## Exercise details
Transcribe, word for word and without additions, each line below from the one containing "#### 4. Monitor Recovery Status" through the one containing "- **Screen Reader**: Proper", both ends included.

Saved data entries:
++++

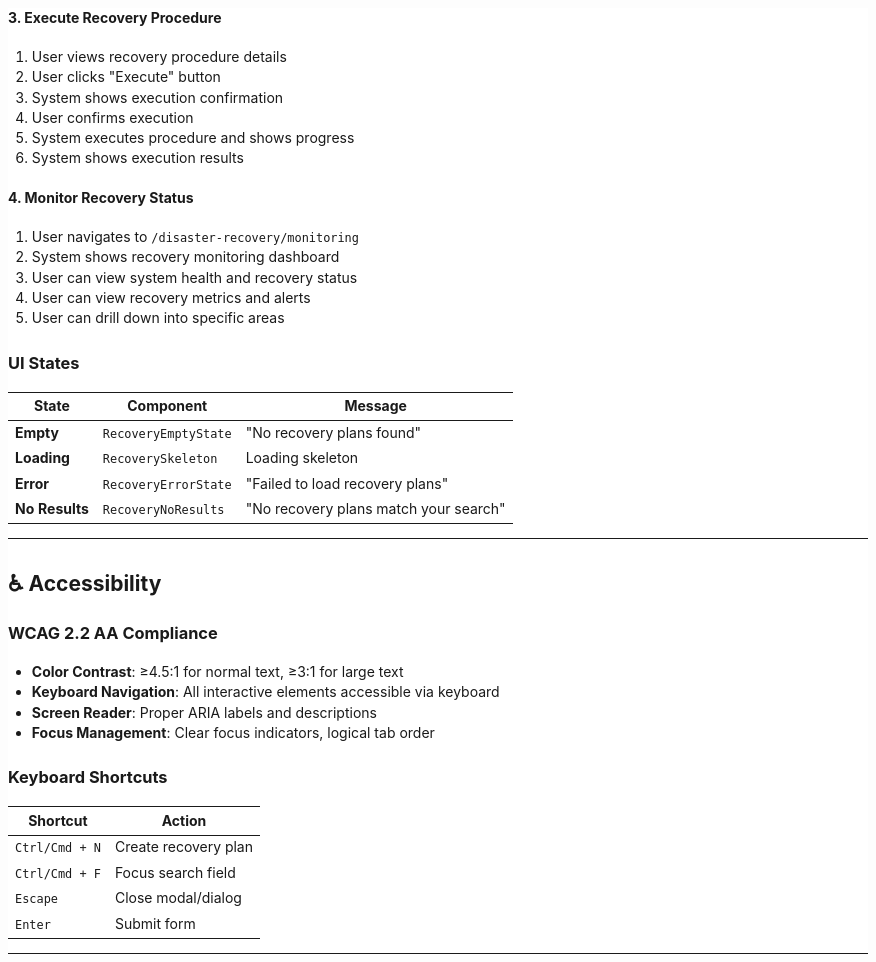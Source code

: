 #### 3. Execute Recovery Procedure

1. User views recovery procedure details
2. User clicks "Execute" button
3. System shows execution confirmation
4. User confirms execution
5. System executes procedure and shows progress
6. System shows execution results

#### 4. Monitor Recovery Status

1. User navigates to `/disaster-recovery/monitoring`
2. System shows recovery monitoring dashboard
3. User can view system health and recovery status
4. User can view recovery metrics and alerts
5. User can drill down into specific areas

### UI States

| State          | Component            | Message                               |
| -------------- | -------------------- | ------------------------------------- |
| **Empty**      | `RecoveryEmptyState` | "No recovery plans found"             |
| **Loading**    | `RecoverySkeleton`   | Loading skeleton                      |
| **Error**      | `RecoveryErrorState` | "Failed to load recovery plans"       |
| **No Results** | `RecoveryNoResults`  | "No recovery plans match your search" |

---

## ♿ Accessibility

### WCAG 2.2 AA Compliance

- **Color Contrast**: ≥4.5:1 for normal text, ≥3:1 for large text
- **Keyboard Navigation**: All interactive elements accessible via keyboard
- **Screen Reader**: Proper ARIA labels and descriptions
- **Focus Management**: Clear focus indicators, logical tab order

### Keyboard Shortcuts

| Shortcut       | Action               |
| -------------- | -------------------- |
| `Ctrl/Cmd + N` | Create recovery plan |
| `Ctrl/Cmd + F` | Focus search field   |
| `Escape`       | Close modal/dialog   |
| `Enter`        | Submit form          |

---
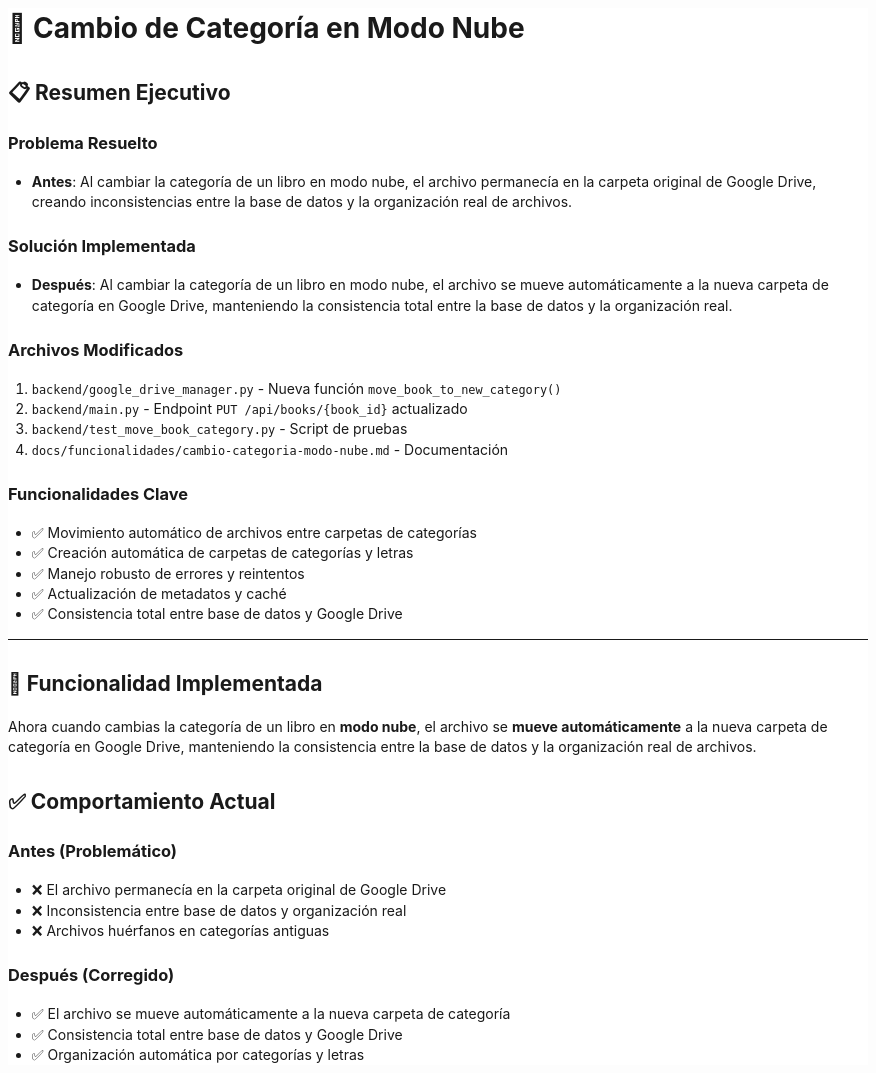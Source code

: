 # 🔄 Cambio de Categoría en Modo Nube

## 📋 **Resumen Ejecutivo**

### **Problema Resuelto**
- **Antes**: Al cambiar la categoría de un libro en modo nube, el archivo permanecía en la carpeta original de Google Drive, creando inconsistencias entre la base de datos y la organización real de archivos.

### **Solución Implementada**
- **Después**: Al cambiar la categoría de un libro en modo nube, el archivo se mueve automáticamente a la nueva carpeta de categoría en Google Drive, manteniendo la consistencia total entre la base de datos y la organización real.

### **Archivos Modificados**
1. `backend/google_drive_manager.py` - Nueva función `move_book_to_new_category()`
2. `backend/main.py` - Endpoint `PUT /api/books/{book_id}` actualizado
3. `backend/test_move_book_category.py` - Script de pruebas
4. `docs/funcionalidades/cambio-categoria-modo-nube.md` - Documentación

### **Funcionalidades Clave**
- ✅ Movimiento automático de archivos entre carpetas de categorías
- ✅ Creación automática de carpetas de categorías y letras
- ✅ Manejo robusto de errores y reintentos
- ✅ Actualización de metadatos y caché
- ✅ Consistencia total entre base de datos y Google Drive

---

## 🎯 **Funcionalidad Implementada**

Ahora cuando cambias la categoría de un libro en **modo nube**, el archivo se **mueve automáticamente** a la nueva carpeta de categoría en Google Drive, manteniendo la consistencia entre la base de datos y la organización real de archivos.

## ✅ **Comportamiento Actual**

### **Antes (Problemático)**
- ❌ El archivo permanecía en la carpeta original de Google Drive
- ❌ Inconsistencia entre base de datos y organización real
- ❌ Archivos huérfanos en categorías antiguas

### **Después (Corregido)**
- ✅ El archivo se mueve automáticamente a la nueva carpeta de categoría
- ✅ Consistencia total entre base de datos y Google Drive
- ✅ Organización automática por categorías y letras
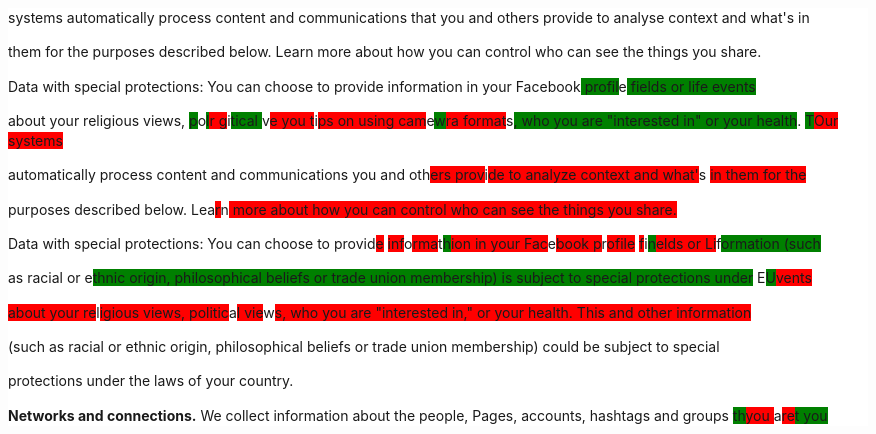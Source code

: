 
systems automatically process content and communications that you and others provide to analyse context and what's in


them for the purposes described below. Learn more about how you can control who can see the things you share.


Data with special protections: You can choose to provide information in your Faceboo</span>k<span style="background-color: green;"> profil</span>e<span style="background-color: green;"> fields or life events


about your religious views</span>, <span style="background-color: green;">p</span>o<span style="background-color: green;">l</span><span style="background-color: red;">r g</span>i<span style="background-color: green;">tical </span>v<span style="background-color: red;">e you t</span>i<span style="background-color: red;">ps on using cam</span>e<span style="background-color: green;">w</span><span style="background-color: red;">ra format</span>s<span style="background-color: green;">, who you are "interested in" or your health</span>. <span style="background-color: green;">T</span><span style="background-color: red;">Our systems


automatically process content and communications you and ot</span>h<span style="background-color: red;">ers prov</span>i<span style="background-color: red;">de to analyze context and what'</span>s <span style="background-color: red;">in them for the


purposes described below. Le</span>a<span style="background-color: red;">r</span>n<span style="background-color: red;"> more about how you can control who can see the things you share.


Data with special protections: You can choose to provi</span>d<span style="background-color: red;">e</span> <span style="background-color: red;">inf</span>o<span style="background-color: red;">rma</span>t<span style="background-color: green;">h</span><span style="background-color: red;">ion in your Fac</span>e<span style="background-color: red;">book p</span>r<span style="background-color: red;">ofile</span> <span style="background-color: red;">f</span>i<span style="background-color: green;">n</span><span style="background-color: red;">elds or Li</span>f<span style="background-color: green;">ormation (such


as racial or </span>e<span style="background-color: green;">thnic origin, philosophical beliefs or trade union membership) is subject to special protections under</span> E<span style="background-color: green;">U</span><span style="background-color: red;">vents</span>


<span style="background-color: red;">about your re</span>l<span style="background-color: red;">igious views, politic</span>a<span style="background-color: red;">l vie</span>w<span style="background-color: red;">s, who you are "interested in," or your health. This and other information


(such as racial or ethnic origin, philosophical beliefs or trade union membership) could be subject to special


protections under the laws of your country</span>.


**Networks and connections.** We collect information about the people, Pages, accounts, hashtags and groups <span style="background-color: green;">th</span><span style="background-color: red;">you </span>a<span style="background-color: red;">re</span><span style="background-color: green;">t you</span>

++++

## Answer for this exercise
#### 4. Monitor Recovery Status

1. User navigates to `/disaster-recovery/monitoring`
2. System shows recovery monitoring dashboard
3. User can view system health and recovery status
4. User can view recovery metrics and alerts
5. User can drill down into specific areas

### UI States

| State          | Component            | Message                               |
| -------------- | -------------------- | ------------------------------------- |
| **Empty**      | `RecoveryEmptyState` | "No recovery plans found"             |
| **Loading**    | `RecoverySkeleton`   | Loading skeleton                      |
| **Error**      | `RecoveryErrorState` | "Failed to load recovery plans"       |
| **No Results** | `RecoveryNoResults`  | "No recovery plans match your search" |

---

## ♿ Accessibility

### WCAG 2.2 AA Compliance

- **Color Contrast**: ≥4.5:1 for normal text, ≥3:1 for large text
- **Keyboard Navigation**: All interactive elements accessible via keyboard
- **Screen Reader**: Proper ARIA labels and descriptions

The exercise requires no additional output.